● **Task to carry out**
Retype all the data word for word.

Plain-text document sources:
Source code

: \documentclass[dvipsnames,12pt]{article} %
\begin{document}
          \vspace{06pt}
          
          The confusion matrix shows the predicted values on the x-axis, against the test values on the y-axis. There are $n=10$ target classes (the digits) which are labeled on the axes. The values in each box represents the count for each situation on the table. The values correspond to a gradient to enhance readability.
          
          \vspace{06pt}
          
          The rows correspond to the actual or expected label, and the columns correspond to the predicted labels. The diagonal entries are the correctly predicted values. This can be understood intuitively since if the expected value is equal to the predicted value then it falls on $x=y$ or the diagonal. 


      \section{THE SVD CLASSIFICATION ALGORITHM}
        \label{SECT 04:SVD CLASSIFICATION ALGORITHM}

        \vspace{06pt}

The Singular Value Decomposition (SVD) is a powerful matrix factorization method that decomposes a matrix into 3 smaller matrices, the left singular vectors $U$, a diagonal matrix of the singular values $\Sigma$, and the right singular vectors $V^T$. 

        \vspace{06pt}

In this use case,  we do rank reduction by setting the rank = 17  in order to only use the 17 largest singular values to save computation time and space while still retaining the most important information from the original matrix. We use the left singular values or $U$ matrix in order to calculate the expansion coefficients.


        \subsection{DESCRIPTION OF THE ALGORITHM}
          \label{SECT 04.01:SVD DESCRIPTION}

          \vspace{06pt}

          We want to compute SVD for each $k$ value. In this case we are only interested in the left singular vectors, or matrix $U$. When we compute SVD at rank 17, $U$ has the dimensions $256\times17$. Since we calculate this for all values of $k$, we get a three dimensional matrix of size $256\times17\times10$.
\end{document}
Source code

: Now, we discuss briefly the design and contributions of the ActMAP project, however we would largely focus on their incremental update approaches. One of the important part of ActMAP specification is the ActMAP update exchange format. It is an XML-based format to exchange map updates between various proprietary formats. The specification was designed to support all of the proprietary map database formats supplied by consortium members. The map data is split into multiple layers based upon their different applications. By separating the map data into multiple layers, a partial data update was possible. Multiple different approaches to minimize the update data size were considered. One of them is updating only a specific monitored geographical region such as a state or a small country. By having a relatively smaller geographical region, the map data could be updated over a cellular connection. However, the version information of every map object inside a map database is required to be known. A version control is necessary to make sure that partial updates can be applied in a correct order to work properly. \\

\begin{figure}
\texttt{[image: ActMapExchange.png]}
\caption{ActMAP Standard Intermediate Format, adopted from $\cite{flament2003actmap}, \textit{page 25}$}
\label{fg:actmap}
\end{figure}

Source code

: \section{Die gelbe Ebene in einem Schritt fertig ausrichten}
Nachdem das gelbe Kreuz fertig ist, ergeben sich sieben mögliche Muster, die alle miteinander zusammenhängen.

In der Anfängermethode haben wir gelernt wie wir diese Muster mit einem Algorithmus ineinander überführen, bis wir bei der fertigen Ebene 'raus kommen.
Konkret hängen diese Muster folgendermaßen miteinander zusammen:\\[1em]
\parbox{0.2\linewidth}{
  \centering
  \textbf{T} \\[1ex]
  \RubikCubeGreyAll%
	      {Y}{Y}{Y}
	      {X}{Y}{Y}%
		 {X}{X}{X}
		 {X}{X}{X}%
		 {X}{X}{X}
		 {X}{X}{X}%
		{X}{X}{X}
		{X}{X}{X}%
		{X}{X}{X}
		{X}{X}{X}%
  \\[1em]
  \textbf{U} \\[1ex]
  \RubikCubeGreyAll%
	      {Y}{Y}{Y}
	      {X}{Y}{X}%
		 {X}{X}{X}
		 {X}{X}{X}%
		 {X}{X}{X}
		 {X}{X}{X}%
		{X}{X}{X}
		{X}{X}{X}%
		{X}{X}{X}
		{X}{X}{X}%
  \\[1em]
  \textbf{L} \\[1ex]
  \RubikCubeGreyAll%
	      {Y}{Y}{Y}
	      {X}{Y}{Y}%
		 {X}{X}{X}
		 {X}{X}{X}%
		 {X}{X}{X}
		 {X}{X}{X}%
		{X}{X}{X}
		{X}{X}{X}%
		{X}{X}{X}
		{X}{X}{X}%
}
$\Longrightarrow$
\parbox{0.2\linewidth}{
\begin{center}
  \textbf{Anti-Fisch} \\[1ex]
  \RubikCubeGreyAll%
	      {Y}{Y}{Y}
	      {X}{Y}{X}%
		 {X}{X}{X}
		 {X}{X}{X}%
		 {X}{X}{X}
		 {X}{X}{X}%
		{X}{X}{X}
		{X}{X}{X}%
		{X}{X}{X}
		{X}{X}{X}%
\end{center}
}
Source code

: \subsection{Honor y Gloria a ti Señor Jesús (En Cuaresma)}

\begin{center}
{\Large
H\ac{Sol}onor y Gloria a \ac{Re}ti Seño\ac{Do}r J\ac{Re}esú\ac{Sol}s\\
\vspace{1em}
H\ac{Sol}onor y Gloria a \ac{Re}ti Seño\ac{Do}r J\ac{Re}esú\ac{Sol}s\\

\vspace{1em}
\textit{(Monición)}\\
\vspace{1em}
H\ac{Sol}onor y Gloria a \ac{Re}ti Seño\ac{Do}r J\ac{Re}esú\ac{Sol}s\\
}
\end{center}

● **Solution for this problem**
Source code

: \documentclass[dvipsnames,12pt]{article} %
\begin{document}
          \vspace{06pt}
          
          The confusion matrix shows the predicted values on the x-axis, against the test values on the y-axis. There are $n=10$ target classes (the digits) which are labeled on the axes. The values in each box represents the count for each situation on the table. The values correspond to a gradient to enhance readability.
          
          \vspace{06pt}
          
          The rows correspond to the actual or expected label, and the columns correspond to the predicted labels. The diagonal entries are the correctly predicted values. This can be understood intuitively since if the expected value is equal to the predicted value then it falls on $x=y$ or the diagonal. 


      \section{THE SVD CLASSIFICATION ALGORITHM}
        \label{SECT 04:SVD CLASSIFICATION ALGORITHM}

        \vspace{06pt}

The Singular Value Decomposition (SVD) is a powerful matrix factorization method that decomposes a matrix into 3 smaller matrices, the left singular vectors $U$, a diagonal matrix of the singular values $\Sigma$, and the right singular vectors $V^T$. 

        \vspace{06pt}

In this use case,  we do rank reduction by setting the rank = 17  in order to only use the 17 largest singular values to save computation time and space while still retaining the most important information from the original matrix. We use the left singular values or $U$ matrix in order to calculate the expansion coefficients.


        \subsection{DESCRIPTION OF THE ALGORITHM}
          \label{SECT 04.01:SVD DESCRIPTION}

          \vspace{06pt}

          We want to compute SVD for each $k$ value. In this case we are only interested in the left singular vectors, or matrix $U$. When we compute SVD at rank 17, $U$ has the dimensions $256\times17$. Since we calculate this for all values of $k$, we get a three dimensional matrix of size $256\times17\times10$.
\end{document}
Source code

: Now, we discuss briefly the design and contributions of the ActMAP project, however we would largely focus on their incremental update approaches. One of the important part of ActMAP specification is the ActMAP update exchange format. It is an XML-based format to exchange map updates between various proprietary formats. The specification was designed to support all of the proprietary map database formats supplied by consortium members. The map data is split into multiple layers based upon their different applications. By separating the map data into multiple layers, a partial data update was possible. Multiple different approaches to minimize the update data size were considered. One of them is updating only a specific monitored geographical region such as a state or a small country. By having a relatively smaller geographical region, the map data could be updated over a cellular connection. However, the version information of every map object inside a map database is required to be known. A version control is necessary to make sure that partial updates can be applied in a correct order to work properly. \\

\begin{figure}
\texttt{[image: ActMapExchange.png]}
\caption{ActMAP Standard Intermediate Format, adopted from $\cite{flament2003actmap}, \textit{page 25}$}
\label{fg:actmap}
\end{figure}

Source code

: \section{Die gelbe Ebene in einem Schritt fertig ausrichten}
Nachdem das gelbe Kreuz fertig ist, ergeben sich sieben mögliche Muster, die alle miteinander zusammenhängen.

In der Anfängermethode haben wir gelernt wie wir diese Muster mit einem Algorithmus ineinander überführen, bis wir bei der fertigen Ebene 'raus kommen.
Konkret hängen diese Muster folgendermaßen miteinander zusammen:\\[1em]
\parbox{0.2\linewidth}{
  \centering
  \textbf{T} \\[1ex]
  \RubikCubeGreyAll%
	      {Y}{Y}{Y}
	      {X}{Y}{Y}%
		 {X}{X}{X}
		 {X}{X}{X}%
		 {X}{X}{X}
		 {X}{X}{X}%
		{X}{X}{X}
		{X}{X}{X}%
		{X}{X}{X}
		{X}{X}{X}%
  \\[1em]
  \textbf{U} \\[1ex]
  \RubikCubeGreyAll%
	      {Y}{Y}{Y}
	      {X}{Y}{X}%
		 {X}{X}{X}
		 {X}{X}{X}%
		 {X}{X}{X}
		 {X}{X}{X}%
		{X}{X}{X}
		{X}{X}{X}%
		{X}{X}{X}
		{X}{X}{X}%
  \\[1em]
  \textbf{L} \\[1ex]
  \RubikCubeGreyAll%
	      {Y}{Y}{Y}
	      {X}{Y}{Y}%
		 {X}{X}{X}
		 {X}{X}{X}%
		 {X}{X}{X}
		 {X}{X}{X}%
		{X}{X}{X}
		{X}{X}{X}%
		{X}{X}{X}
		{X}{X}{X}%
}
$\Longrightarrow$
\parbox{0.2\linewidth}{
\begin{center}
  \textbf{Anti-Fisch} \\[1ex]
  \RubikCubeGreyAll%
	      {Y}{Y}{Y}
	      {X}{Y}{X}%
		 {X}{X}{X}
		 {X}{X}{X}%
		 {X}{X}{X}
		 {X}{X}{X}%
		{X}{X}{X}
		{X}{X}{X}%
		{X}{X}{X}
		{X}{X}{X}%
\end{center}
}
Source code

: \subsection{Honor y Gloria a ti Señor Jesús (En Cuaresma)}

\begin{center}
{\Large
H\ac{Sol}onor y Gloria a \ac{Re}ti Seño\ac{Do}r J\ac{Re}esú\ac{Sol}s\\
\vspace{1em}
H\ac{Sol}onor y Gloria a \ac{Re}ti Seño\ac{Do}r J\ac{Re}esú\ac{Sol}s\\

\vspace{1em}
\textit{(Monición)}\\
\vspace{1em}
H\ac{Sol}onor y Gloria a \ac{Re}ti Seño\ac{Do}r J\ac{Re}esú\ac{Sol}s\\
}
\end{center}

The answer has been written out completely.